11 rules to keep you, the author, invisible to your readers

Most fiction writers want readers to get so captivated while reading a story that they forget someone wrote it.  If invisibility is the effect you want, you might want to read these eleven rules of Elmore Leonard–author of 45 novels–from 20 years ago.*

Rule 1:  Don’t open a passage with a weather report.  People read novels to learn about people, not the weather.

Rule 2:  No prologues.
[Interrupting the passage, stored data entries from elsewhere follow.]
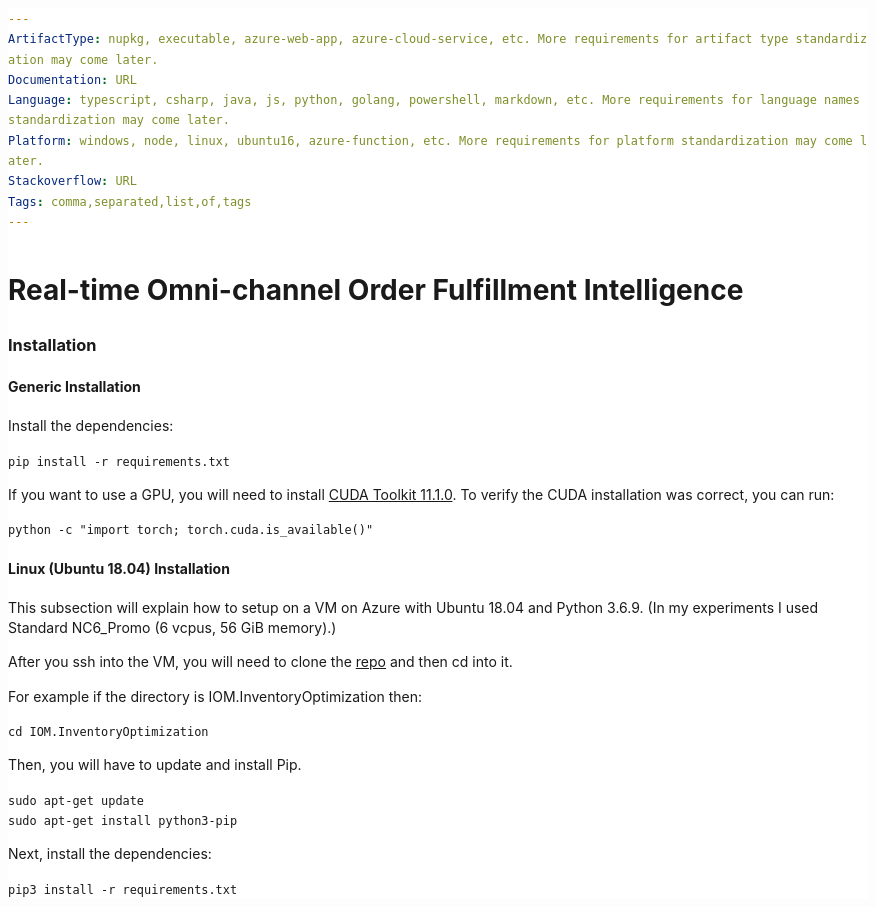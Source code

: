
 ```yaml
---
ArtifactType: nupkg, executable, azure-web-app, azure-cloud-service, etc. More requirements for artifact type standardization may come later.
Documentation: URL
Language: typescript, csharp, java, js, python, golang, powershell, markdown, etc. More requirements for language names standardization may come later.
Platform: windows, node, linux, ubuntu16, azure-function, etc. More requirements for platform standardization may come later.
Stackoverflow: URL
Tags: comma,separated,list,of,tags
---
```


# Real-time Omni-channel Order Fulfillment Intelligence



### Installation

#### Generic Installation
Install the dependencies:
```code
pip install -r requirements.txt
```

If you want to use a GPU, you will need to install [CUDA Toolkit 11.1.0](https://developer.nvidia.com/cuda-11.1.0-download-archive).
To verify the CUDA installation was correct, you can run:
```code
python -c "import torch; torch.cuda.is_available()"
```


#### Linux (Ubuntu 18.04) Installation
This subsection will explain how to setup on a VM on Azure with Ubuntu 18.04 and Python 3.6.9.
(In my experiments I used Standard NC6_Promo (6 vcpus, 56 GiB memory).)


After you ssh into the VM, you will need to clone the [repo](https://dev.azure.com/dynamicscrm/OneCRM/_git/IOM.InventoryOptimization) and then cd into it.

For example if the directory is IOM.InventoryOptimization then:
```code
cd IOM.InventoryOptimization
```

Then, you will have to update and install Pip.
```code
sudo apt-get update
sudo apt-get install python3-pip
```

Next, install the dependencies:
```code
pip3 install -r requirements.txt
```
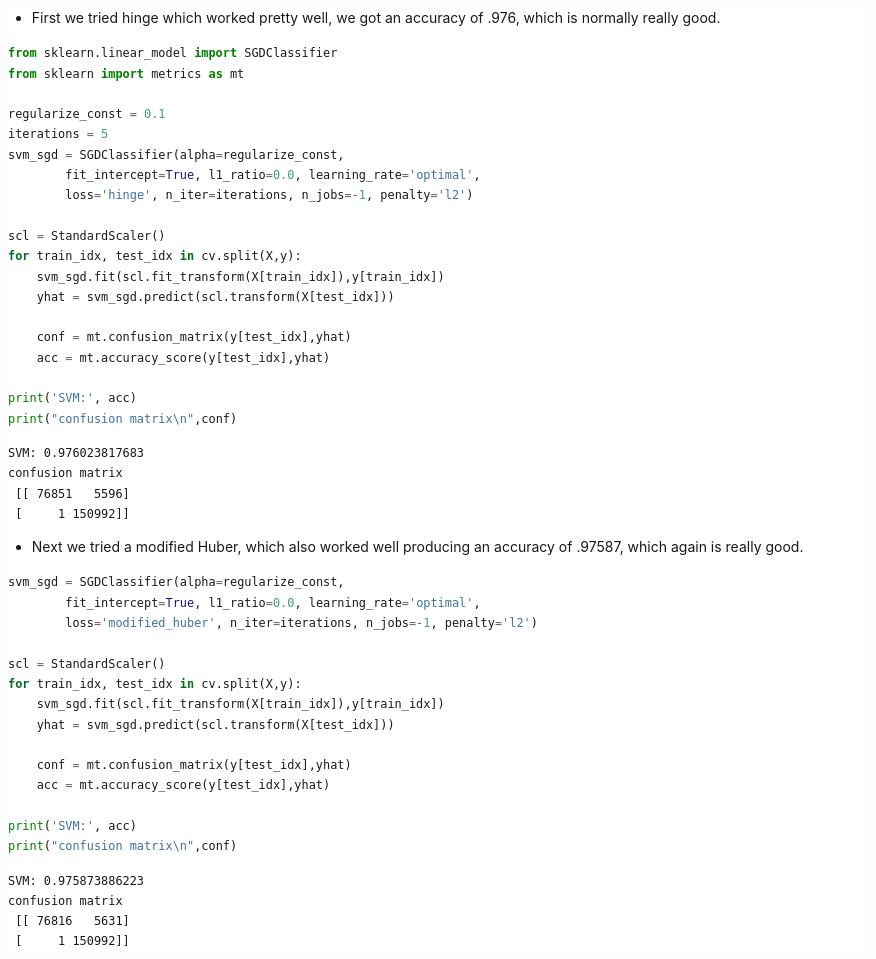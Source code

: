 - First we tried hinge which worked pretty well, we got an accuracy of .976, which is normally really good. 


```python
from sklearn.linear_model import SGDClassifier
from sklearn import metrics as mt

regularize_const = 0.1
iterations = 5
svm_sgd = SGDClassifier(alpha=regularize_const,
        fit_intercept=True, l1_ratio=0.0, learning_rate='optimal',
        loss='hinge', n_iter=iterations, n_jobs=-1, penalty='l2')

scl = StandardScaler()
for train_idx, test_idx in cv.split(X,y):
    svm_sgd.fit(scl.fit_transform(X[train_idx]),y[train_idx])
    yhat = svm_sgd.predict(scl.transform(X[test_idx]))
    
    conf = mt.confusion_matrix(y[test_idx],yhat)
    acc = mt.accuracy_score(y[test_idx],yhat)

print('SVM:', acc)
print("confusion matrix\n",conf)
```

    SVM: 0.976023817683
    confusion matrix
     [[ 76851   5596]
     [     1 150992]]
    

- Next we tried a modified Huber, which also worked well producing an accuracy of .97587, which again is really good.


```python
svm_sgd = SGDClassifier(alpha=regularize_const,
        fit_intercept=True, l1_ratio=0.0, learning_rate='optimal',
        loss='modified_huber', n_iter=iterations, n_jobs=-1, penalty='l2')

scl = StandardScaler()
for train_idx, test_idx in cv.split(X,y):
    svm_sgd.fit(scl.fit_transform(X[train_idx]),y[train_idx])
    yhat = svm_sgd.predict(scl.transform(X[test_idx]))
    
    conf = mt.confusion_matrix(y[test_idx],yhat)
    acc = mt.accuracy_score(y[test_idx],yhat)

print('SVM:', acc)
print("confusion matrix\n",conf)
```

    SVM: 0.975873886223
    confusion matrix
     [[ 76816   5631]
     [     1 150992]]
Prologues usually contain backstory which can be added later as the story unfolds.

Rule 3:  Use “said”—nothing else—when a character speaks.  “Said” is almost invisible, but any other word—asserted, warned—distracts the reader from the action to the author.

Rule 4:  Don’t use adverbs to describe “said.”  Adverbs distract from the story action and remind the reader that an author wrote this story.
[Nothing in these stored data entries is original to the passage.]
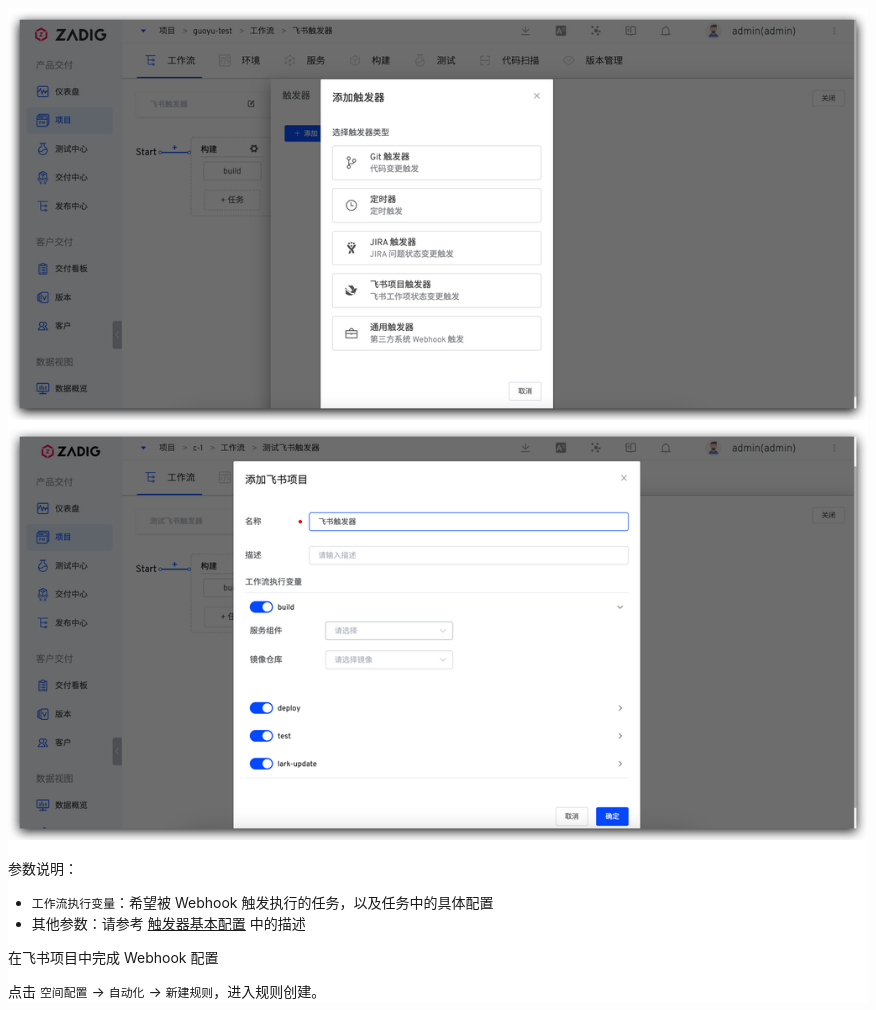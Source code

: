 ![jira_trigger](../_images/feishu_trigger_01.png)
![jira_trigger](../_images/feishu_trigger_02.png)

参数说明：
- `工作流执行变量`：希望被 Webhook 触发执行的任务，以及任务中的具体配置
- 其他参数：请参考 [触发器基本配置](/Zadig%20dev/project/workflow/#gui-方式) 中的描述

在飞书项目中完成 Webhook 配置

点击 `空间配置` -> `自动化` -> `新建规则`，进入规则创建。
Rule 5:  Limit exclamations marks to almost zero.

Rule 6:  Don’t use “suddenly.”  If you say, for example, “Suddenly, he fell,” the reader knows something is about to happen before the story’s character does.

Rule 7:  Rarely use regional dialect.  That requires apostrophes and weird spellings.  Once you start, it’s hard to stop.  And hard to read.

Rule 8:  Keep descriptions of characters brief.  Let their dialog conjure images in the reader’s mind.

Rule 9:  Keep descriptions of places and things brief.  Descriptions of anything slow down or even stop the forward action of a story.

Rule 10:  Skip long paragraphs without dialog.  Readers do.

Rule 11:  Don’t use proper diction if it sounds unnatural, or if it slows down the action.

*These rules are paraphrased from the July 16, 2001, edition of The New York Times, Section E, page 1.  I recommend you read Leonard’s original words.  They’re a hoot.